>>

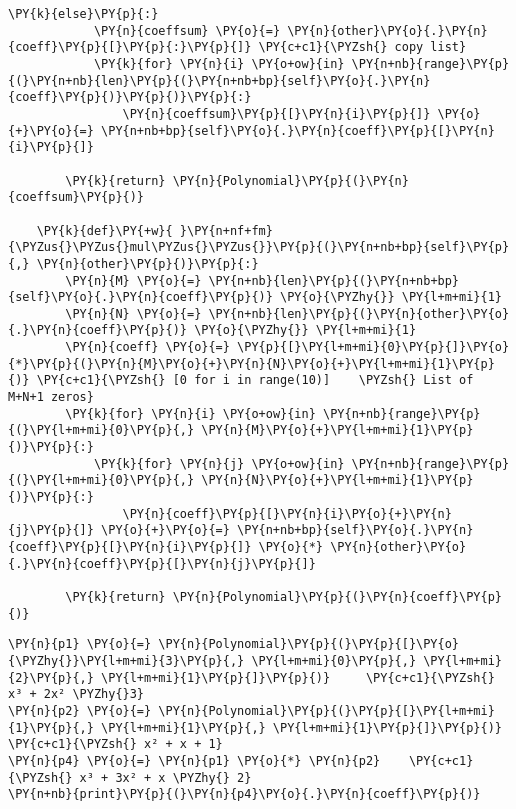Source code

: \begin{example}
\begin{tcolorbox}[breakable, size=fbox, boxrule=1pt, pad at break*=1mm,colback=cellbackground, colframe=cellborder]
\begin{Verbatim}[commandchars=\\\{\}]
        \PY{k}{else}\PY{p}{:} 
            \PY{n}{coeffsum} \PY{o}{=} \PY{n}{other}\PY{o}{.}\PY{n}{coeff}\PY{p}{[}\PY{p}{:}\PY{p}{]} \PY{c+c1}{\PYZsh{} copy list}
            \PY{k}{for} \PY{n}{i} \PY{o+ow}{in} \PY{n+nb}{range}\PY{p}{(}\PY{n+nb}{len}\PY{p}{(}\PY{n+nb+bp}{self}\PY{o}{.}\PY{n}{coeff}\PY{p}{)}\PY{p}{)}\PY{p}{:}
                \PY{n}{coeffsum}\PY{p}{[}\PY{n}{i}\PY{p}{]} \PY{o}{+}\PY{o}{=} \PY{n+nb+bp}{self}\PY{o}{.}\PY{n}{coeff}\PY{p}{[}\PY{n}{i}\PY{p}{]}
            
        \PY{k}{return} \PY{n}{Polynomial}\PY{p}{(}\PY{n}{coeffsum}\PY{p}{)}

    \PY{k}{def}\PY{+w}{ }\PY{n+nf+fm}{\PYZus{}\PYZus{}mul\PYZus{}\PYZus{}}\PY{p}{(}\PY{n+nb+bp}{self}\PY{p}{,} \PY{n}{other}\PY{p}{)}\PY{p}{:}
        \PY{n}{M} \PY{o}{=} \PY{n+nb}{len}\PY{p}{(}\PY{n+nb+bp}{self}\PY{o}{.}\PY{n}{coeff}\PY{p}{)} \PY{o}{\PYZhy{}} \PY{l+m+mi}{1}
        \PY{n}{N} \PY{o}{=} \PY{n+nb}{len}\PY{p}{(}\PY{n}{other}\PY{o}{.}\PY{n}{coeff}\PY{p}{)} \PY{o}{\PYZhy{}} \PY{l+m+mi}{1}
        \PY{n}{coeff} \PY{o}{=} \PY{p}{[}\PY{l+m+mi}{0}\PY{p}{]}\PY{o}{*}\PY{p}{(}\PY{n}{M}\PY{o}{+}\PY{n}{N}\PY{o}{+}\PY{l+m+mi}{1}\PY{p}{)} \PY{c+c1}{\PYZsh{} [0 for i in range(10)]    \PYZsh{} List of M+N+1 zeros}
        \PY{k}{for} \PY{n}{i} \PY{o+ow}{in} \PY{n+nb}{range}\PY{p}{(}\PY{l+m+mi}{0}\PY{p}{,} \PY{n}{M}\PY{o}{+}\PY{l+m+mi}{1}\PY{p}{)}\PY{p}{:} 
            \PY{k}{for} \PY{n}{j} \PY{o+ow}{in} \PY{n+nb}{range}\PY{p}{(}\PY{l+m+mi}{0}\PY{p}{,} \PY{n}{N}\PY{o}{+}\PY{l+m+mi}{1}\PY{p}{)}\PY{p}{:}
                \PY{n}{coeff}\PY{p}{[}\PY{n}{i}\PY{o}{+}\PY{n}{j}\PY{p}{]} \PY{o}{+}\PY{o}{=} \PY{n+nb+bp}{self}\PY{o}{.}\PY{n}{coeff}\PY{p}{[}\PY{n}{i}\PY{p}{]} \PY{o}{*} \PY{n}{other}\PY{o}{.}\PY{n}{coeff}\PY{p}{[}\PY{n}{j}\PY{p}{]}
        
        \PY{k}{return} \PY{n}{Polynomial}\PY{p}{(}\PY{n}{coeff}\PY{p}{)}
\end{Verbatim}
\end{tcolorbox}

    \begin{tcolorbox}[breakable, size=fbox, boxrule=1pt, pad at break*=1mm,colback=cellbackground, colframe=cellborder]
\begin{Verbatim}[commandchars=\\\{\}]
\PY{n}{p1} \PY{o}{=} \PY{n}{Polynomial}\PY{p}{(}\PY{p}{[}\PY{o}{\PYZhy{}}\PY{l+m+mi}{3}\PY{p}{,} \PY{l+m+mi}{0}\PY{p}{,} \PY{l+m+mi}{2}\PY{p}{,} \PY{l+m+mi}{1}\PY{p}{]}\PY{p}{)}     \PY{c+c1}{\PYZsh{} x³ + 2x² \PYZhy{}3}
\PY{n}{p2} \PY{o}{=} \PY{n}{Polynomial}\PY{p}{(}\PY{p}{[}\PY{l+m+mi}{1}\PY{p}{,} \PY{l+m+mi}{1}\PY{p}{,} \PY{l+m+mi}{1}\PY{p}{]}\PY{p}{)}        \PY{c+c1}{\PYZsh{} x² + x + 1}
\PY{n}{p4} \PY{o}{=} \PY{n}{p1} \PY{o}{*} \PY{n}{p2}    \PY{c+c1}{\PYZsh{} x³ + 3x² + x \PYZhy{} 2}
\PY{n+nb}{print}\PY{p}{(}\PY{n}{p4}\PY{o}{.}\PY{n}{coeff}\PY{p}{)}
\end{Verbatim}
\end{tcolorbox}


\end{example}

<<

• INSTRUCTIONS FOR THE TASK: Pictures stay out; copy every entry above exactly.

• RESPONSE TO THE TASK:
Source code

: \begin{example}
\begin{tcolorbox}[breakable, size=fbox, boxrule=1pt, pad at break*=1mm,colback=cellbackground, colframe=cellborder]
\begin{Verbatim}[commandchars=\\\{\}]
        \PY{k}{else}\PY{p}{:} 
            \PY{n}{coeffsum} \PY{o}{=} \PY{n}{other}\PY{o}{.}\PY{n}{coeff}\PY{p}{[}\PY{p}{:}\PY{p}{]} \PY{c+c1}{\PYZsh{} copy list}
            \PY{k}{for} \PY{n}{i} \PY{o+ow}{in} \PY{n+nb}{range}\PY{p}{(}\PY{n+nb}{len}\PY{p}{(}\PY{n+nb+bp}{self}\PY{o}{.}\PY{n}{coeff}\PY{p}{)}\PY{p}{)}\PY{p}{:}
                \PY{n}{coeffsum}\PY{p}{[}\PY{n}{i}\PY{p}{]} \PY{o}{+}\PY{o}{=} \PY{n+nb+bp}{self}\PY{o}{.}\PY{n}{coeff}\PY{p}{[}\PY{n}{i}\PY{p}{]}
            
        \PY{k}{return} \PY{n}{Polynomial}\PY{p}{(}\PY{n}{coeffsum}\PY{p}{)}

    \PY{k}{def}\PY{+w}{ }\PY{n+nf+fm}{\PYZus{}\PYZus{}mul\PYZus{}\PYZus{}}\PY{p}{(}\PY{n+nb+bp}{self}\PY{p}{,} \PY{n}{other}\PY{p}{)}\PY{p}{:}
        \PY{n}{M} \PY{o}{=} \PY{n+nb}{len}\PY{p}{(}\PY{n+nb+bp}{self}\PY{o}{.}\PY{n}{coeff}\PY{p}{)} \PY{o}{\PYZhy{}} \PY{l+m+mi}{1}
        \PY{n}{N} \PY{o}{=} \PY{n+nb}{len}\PY{p}{(}\PY{n}{other}\PY{o}{.}\PY{n}{coeff}\PY{p}{)} \PY{o}{\PYZhy{}} \PY{l+m+mi}{1}
        \PY{n}{coeff} \PY{o}{=} \PY{p}{[}\PY{l+m+mi}{0}\PY{p}{]}\PY{o}{*}\PY{p}{(}\PY{n}{M}\PY{o}{+}\PY{n}{N}\PY{o}{+}\PY{l+m+mi}{1}\PY{p}{)} \PY{c+c1}{\PYZsh{} [0 for i in range(10)]    \PYZsh{} List of M+N+1 zeros}
        \PY{k}{for} \PY{n}{i} \PY{o+ow}{in} \PY{n+nb}{range}\PY{p}{(}\PY{l+m+mi}{0}\PY{p}{,} \PY{n}{M}\PY{o}{+}\PY{l+m+mi}{1}\PY{p}{)}\PY{p}{:} 
            \PY{k}{for} \PY{n}{j} \PY{o+ow}{in} \PY{n+nb}{range}\PY{p}{(}\PY{l+m+mi}{0}\PY{p}{,} \PY{n}{N}\PY{o}{+}\PY{l+m+mi}{1}\PY{p}{)}\PY{p}{:}
                \PY{n}{coeff}\PY{p}{[}\PY{n}{i}\PY{o}{+}\PY{n}{j}\PY{p}{]} \PY{o}{+}\PY{o}{=} \PY{n+nb+bp}{self}\PY{o}{.}\PY{n}{coeff}\PY{p}{[}\PY{n}{i}\PY{p}{]} \PY{o}{*} \PY{n}{other}\PY{o}{.}\PY{n}{coeff}\PY{p}{[}\PY{n}{j}\PY{p}{]}
        
        \PY{k}{return} \PY{n}{Polynomial}\PY{p}{(}\PY{n}{coeff}\PY{p}{)}
\end{Verbatim}
\end{tcolorbox}

    \begin{tcolorbox}[breakable, size=fbox, boxrule=1pt, pad at break*=1mm,colback=cellbackground, colframe=cellborder]
\begin{Verbatim}[commandchars=\\\{\}]
\PY{n}{p1} \PY{o}{=} \PY{n}{Polynomial}\PY{p}{(}\PY{p}{[}\PY{o}{\PYZhy{}}\PY{l+m+mi}{3}\PY{p}{,} \PY{l+m+mi}{0}\PY{p}{,} \PY{l+m+mi}{2}\PY{p}{,} \PY{l+m+mi}{1}\PY{p}{]}\PY{p}{)}     \PY{c+c1}{\PYZsh{} x³ + 2x² \PYZhy{}3}
\PY{n}{p2} \PY{o}{=} \PY{n}{Polynomial}\PY{p}{(}\PY{p}{[}\PY{l+m+mi}{1}\PY{p}{,} \PY{l+m+mi}{1}\PY{p}{,} \PY{l+m+mi}{1}\PY{p}{]}\PY{p}{)}        \PY{c+c1}{\PYZsh{} x² + x + 1}
\PY{n}{p4} \PY{o}{=} \PY{n}{p1} \PY{o}{*} \PY{n}{p2}    \PY{c+c1}{\PYZsh{} x³ + 3x² + x \PYZhy{} 2}
\PY{n+nb}{print}\PY{p}{(}\PY{n}{p4}\PY{o}{.}\PY{n}{coeff}\PY{p}{)}
\end{Verbatim}
\end{tcolorbox}


\end{example}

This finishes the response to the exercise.